In C. POZRIKIDIS's Boundary integral and singularity methods for linearized viscous flow,

The Green's functions of Stokes flow represent solutions of the continuity equation $\nabla\cdot {\bf u}=0$ and the singularly forced Stokes equation $$-\nabla P+\mu \nabla^2{\bf u}+{\bf g}\delta({\bf x-x_0})=0 $$

where ${\bf g}$ is an arbitrary constant, ${\bf x_0}$ is an arbitrary point, and $\delta$ is the three-dimensional delta function.
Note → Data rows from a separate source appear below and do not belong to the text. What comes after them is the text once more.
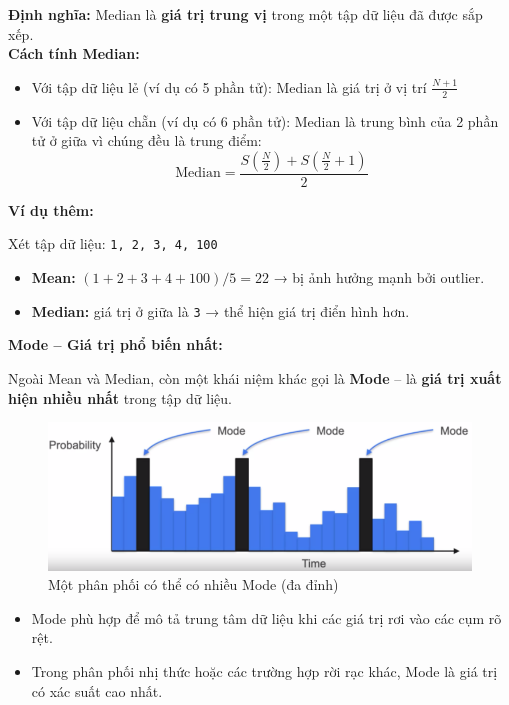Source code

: \documentclass[11pt]{article}
\begin{document}
\textbf{Định nghĩa:} Median là \textbf{giá trị trung vị} trong một tập dữ liệu đã được sắp xếp.\\

\textbf{Cách tính Median:}
\begin{itemize}
    \item Với tập dữ liệu lẻ (ví dụ có 5 phần tử): Median là giá trị ở vị trí $\frac{N+1}{2}$
    \item Với tập dữ liệu chẵn (ví dụ có 6 phần tử): Median là trung bình của 2 phần tử ở giữa vì chúng đều là trung điểm:
    \[
    \text{Median} = \frac{S\left( \frac{N}{2} \right) + S\left( \frac{N}{2} + 1 \right)}{2}
    \]
\end{itemize}

\vspace{1em}

\textbf{Ví dụ thêm:}

Xét tập dữ liệu: \texttt{1, 2, 3, 4, 100}

\begin{itemize}
    \item \textbf{Mean:} $(1 + 2 + 3 + 4 + 100)/5 = 22$ → bị ảnh hưởng mạnh bởi outlier.
    \item \textbf{Median:} giá trị ở giữa là \texttt{3} → thể hiện giá trị điển hình hơn.
\end{itemize}

\vspace{1em}

\textbf{Mode – Giá trị phổ biến nhất:}

Ngoài Mean và Median, còn một khái niệm khác gọi là \textbf{Mode} – là \textbf{giá trị xuất hiện nhiều nhất} trong tập dữ liệu.

\begin{figure}[H]
    \centering
    \includegraphics[width=0.6\linewidth]{images/mode_multimodal.png}
    \caption{Một phân phối có thể có nhiều Mode (đa đỉnh)}
\end{figure}

\begin{itemize}
    \item Mode phù hợp để mô tả trung tâm dữ liệu khi các giá trị rơi vào các cụm rõ rệt.
    \item Trong phân phối nhị thức hoặc các trường hợp rời rạc khác, Mode là giá trị có xác suất cao nhất.
\end{itemize}
\end{document}
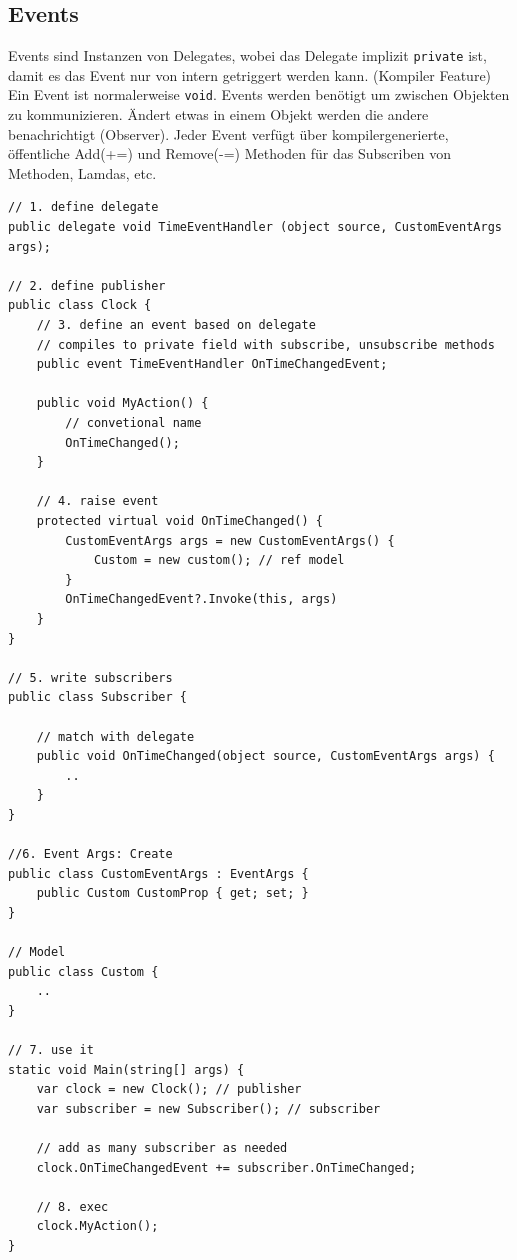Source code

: \subsection{Events}
Events sind Instanzen von Delegates, wobei das Delegate  implizit \lstinline|private| ist, damit es das Event nur von intern getriggert werden kann. (Kompiler Feature) Ein Event ist normalerweise \lstinline|void|. Events werden benötigt um zwischen Objekten zu kommunizieren. Ändert etwas in einem Objekt werden die andere benachrichtigt (Observer). Jeder Event verfügt über kompilergenerierte, öffentliche Add(+=) und Remove(-=) Methoden für das Subscriben von Methoden, Lamdas, etc.
\begin{lstlisting}
// 1. define delegate
public delegate void TimeEventHandler (object source, CustomEventArgs args);

// 2. define publisher
public class Clock {
	// 3. define an event based on delegate
	// compiles to private field with subscribe, unsubscribe methods
	public event TimeEventHandler OnTimeChangedEvent;
	
	public void MyAction() {
		// convetional name
		OnTimeChanged();
	}
	
	// 4. raise event
	protected virtual void OnTimeChanged() {
		CustomEventArgs args = new CustomEventArgs() {
			Custom = new custom(); // ref model
		}
		OnTimeChangedEvent?.Invoke(this, args)
	}
}

// 5. write subscribers
public class Subscriber {
	
	// match with delegate
	public void OnTimeChanged(object source, CustomEventArgs args) {
		.. 
	}
}

//6. Event Args: Create 
public class CustomEventArgs : EventArgs {
	public Custom CustomProp { get; set; }
}

// Model
public class Custom {
	..
}

// 7. use it
static void Main(string[] args) {
	var clock = new Clock(); // publisher
	var subscriber = new Subscriber(); // subscriber
	
	// add as many subscriber as needed
	clock.OnTimeChangedEvent += subscriber.OnTimeChanged;
	
	// 8. exec
	clock.MyAction();
}
\end{lstlisting}

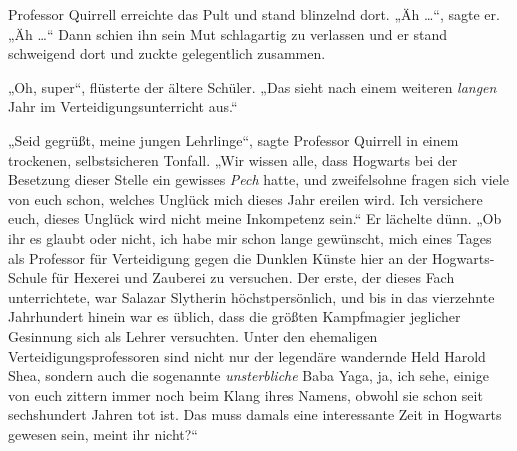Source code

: Professor Quirrell erreichte das Pult und stand blinzelnd dort. „Äh …“, sagte er. „Äh …“ Dann schien ihn sein Mut schlagartig zu verlassen und er stand schweigend dort und zuckte gelegentlich zusammen.

„Oh, super“, flüsterte der ältere Schüler.
„Das sieht nach einem weiteren \emph{langen} Jahr im Verteidigungsunterricht aus.“

„Seid gegrüßt, meine jungen Lehrlinge“, sagte Professor Quirrell in einem trockenen, selbstsicheren Tonfall.
„Wir wissen alle, dass Hogwarts bei der Besetzung dieser Stelle ein gewisses \emph{Pech} hatte, und zweifelsohne fragen sich viele von euch schon, welches Unglück mich dieses Jahr ereilen wird. Ich versichere euch, dieses Unglück wird nicht meine Inkompetenz sein.“ Er lächelte dünn.
„Ob ihr es glaubt oder nicht, ich habe mir schon lange gewünscht, mich eines Tages als Professor für Verteidigung gegen die Dunklen Künste hier an der Hogwarts-Schule für Hexerei und Zauberei zu versuchen. Der erste, der dieses Fach unterrichtete, war Salazar Slytherin höchstpersönlich, und bis in das vierzehnte Jahrhundert hinein war es üblich, dass die größten Kampfmagier jeglicher Gesinnung sich als Lehrer versuchten. Unter den ehemaligen Verteidigungsprofessoren sind nicht nur der legendäre wandernde Held Harold Shea, sondern auch die sogenannte \emph{unsterbliche} Baba Yaga, ja, ich sehe, einige von euch zittern immer noch beim Klang ihres Namens, obwohl sie schon seit sechshundert Jahren tot ist. Das muss damals eine interessante Zeit in Hogwarts gewesen sein, meint ihr nicht?“

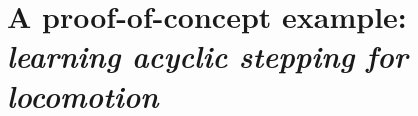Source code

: \section{A proof-of-concept example: \textnormal{\textit{learning acyclic stepping for locomotion}}}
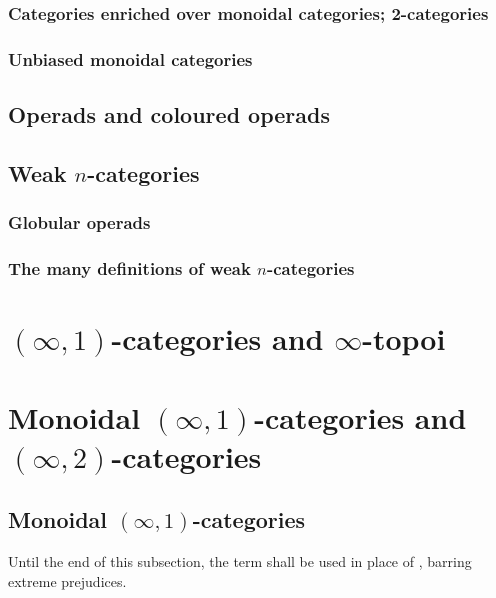        \subsubsection{Categories enriched over monoidal categories; 2-categories}
        
        \subsubsection{Unbiased monoidal categories}
    
    \subsection{Operads and coloured operads}
    
    \subsection{Weak \texorpdfstring{$n$}{}-categories}
        \subsubsection{Globular operads}
        
        \subsubsection{The many definitions of weak \texorpdfstring{$n$}{}-categories}
        
\section{\texorpdfstring{$(\infty, 1)$}{}-categories and \texorpdfstring{$\infty$}{}-topoi}

\section{Monoidal \texorpdfstring{$(\infty, 1)$}{}-categories and \texorpdfstring{$(\infty, 2)$}{}-categories}
    \subsection{Monoidal \texorpdfstring{$(\infty, 1)$}{}-categories}
        \begin{convention}
            Until the end of this subsection, the term  shall be used in place of , barring extreme prejudices.
        \end{convention}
Introducing the Green's function ${\bf G}$, we write the solution of (2.1.1) in the form $$u_i({\bf x})=\frac{1}{8\pi\mu}G_{ij}({\bf x,x_0})g_j$$

I am confused with the Green's function in this text.

Here are my questions:

$$ \begin{align} -\nabla p+\mu \nabla^2 u+\rho b=0\\ \nabla \cdot u =0 \end{align} $$

  • What does the Green's function mean here? (Is it "with respect to" $u$?) Why is the solution of this kind of form?
  • What's the Green's function in the most general case?

  • What is the relation between ${\bf G}$ and $G_{ij}$? As I understand, $G_{ij}$ are the components and ${\bf G}:{\mathbb R}^3\to{\mathbb R}^3$. Then one should write: $${\bf G}({\bf x})=\left[ \begin{array}{cc} G_1({\bf x})\\G_2({\bf x})\\G_3({\bf x})\end{array}\right]$$ where $G_i:{\mathbb R}^3\to{\mathbb R}$. What is $G_{ij}$?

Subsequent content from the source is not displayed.